Longtime NBA executive Ed Tapscott, WCL/JD ’80, shared the story he’d heard secondhand from Wil Jones, CAS/BA ’64, one of the Black players on the AU squad, which integrated DC college basketball in 1956—nearly a decade before any other area university—during a February 3 event at the Washington College of Law.
“This gave me a sense of the moment and the special team bonds that were forged with this group,” said Tapscott, who became AU’s first Black head coach in 1982. “This story is important to this institution and to the District of Columbia.”
Carrasco, the first Mexican American head coach for a major US men’s hoops program, hadn’t been on the job long when in 1956 he told then AU president Hurst Anderson that he wanted to integrate the basketball team.
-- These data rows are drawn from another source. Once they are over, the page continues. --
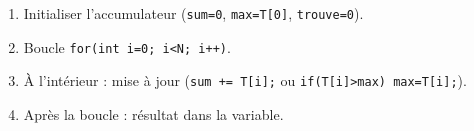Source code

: \documentclass[11pt]{article}
\begin{document}
\begin{bilan}
\begin{methode}
\begin{enumerate}
    \item Initialiser l'accumulateur (\texttt{sum=0}, \texttt{max=T[0]}, \texttt{trouve=0}).
    \item Boucle \texttt{for(int i=0; i<N; i++)}.
    \item À l'intérieur : mise à jour (\texttt{sum += T[i];} ou \texttt{if(T[i]>max) max=T[i];}).
    \item Après la boucle : résultat dans la variable.
\end{enumerate}
\end{methode}

\end{bilan}
\end{document}
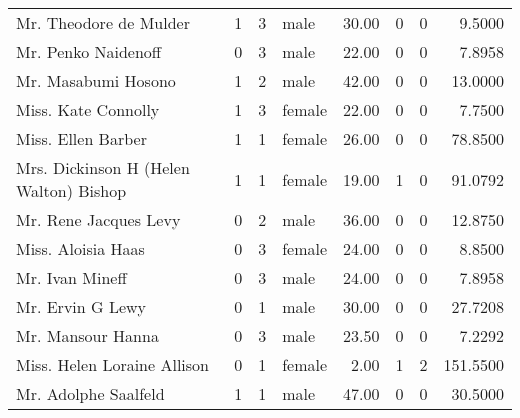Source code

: \begin{tabular}{lrrlrrrr}
Mr. Theodore de Mulder                             &         1 &       3 &    male &  30.00 &                        0 &                        0 &    9.5000 \\
Mr. Penko Naidenoff                                &         0 &       3 &    male &  22.00 &                        0 &                        0 &    7.8958 \\
Mr. Masabumi Hosono                                &         1 &       2 &    male &  42.00 &                        0 &                        0 &   13.0000 \\
Miss. Kate Connolly                                &         1 &       3 &  female &  22.00 &                        0 &                        0 &    7.7500 \\
Miss. Ellen Barber                                 &         1 &       1 &  female &  26.00 &                        0 &                        0 &   78.8500 \\
Mrs. Dickinson H (Helen Walton) Bishop             &         1 &       1 &  female &  19.00 &                        1 &                        0 &   91.0792 \\
Mr. Rene Jacques Levy                              &         0 &       2 &    male &  36.00 &                        0 &                        0 &   12.8750 \\
Miss. Aloisia Haas                                 &         0 &       3 &  female &  24.00 &                        0 &                        0 &    8.8500 \\
Mr. Ivan Mineff                                    &         0 &       3 &    male &  24.00 &                        0 &                        0 &    7.8958 \\
Mr. Ervin G Lewy                                   &         0 &       1 &    male &  30.00 &                        0 &                        0 &   27.7208 \\
Mr. Mansour Hanna                                  &         0 &       3 &    male &  23.50 &                        0 &                        0 &    7.2292 \\
Miss. Helen Loraine Allison                        &         0 &       1 &  female &   2.00 &                        1 &                        2 &  151.5500 \\
Mr. Adolphe Saalfeld                               &         1 &       1 &    male &  47.00 &                        0 &                        0 &   30.5000 \\

\end{tabular}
Anderson agreed.
Soon after, Carrasco recruited local player Dickie Wells, CAS/BA ’65, who officially broke the color barrier in the DC area when he started at center in AU’s season opener at the Naval Academy on December 5, 1956. Jones joined the team later that season.
Those teams were not only changemakers, but champions too. After Carrasco’s first Eagles squad went 10–14 in the 1956–57 season, the program won 66 games, three Mason-Dixon Conference titles, and made three trips to the NCAA College Division tournament between 1957 and 1959. For his part, Carrasco was named the 1958 college-division national coach of the year.
Carrasco grew up in the El Segundo Barrio, a dangerous neighborhood located near the border in El Paso, Texas. He was a street fighter and talented basketball player in his own right before enlisting in the Navy.
After he was commissioned, Carrasco moved to Naval Training Center Bainbridge in Maryland to train African American midshipmen. As a person of color himself, that experience helped inform how he connected with the families of his Black players, convincing recruits that he would take care of them. The rest is history.
“They saw that this man shared their world,” said Harvard professor David Carrasco Jr. of his late father. “It’s important to understand that’s what you needed at that time, for this to take place at AU.”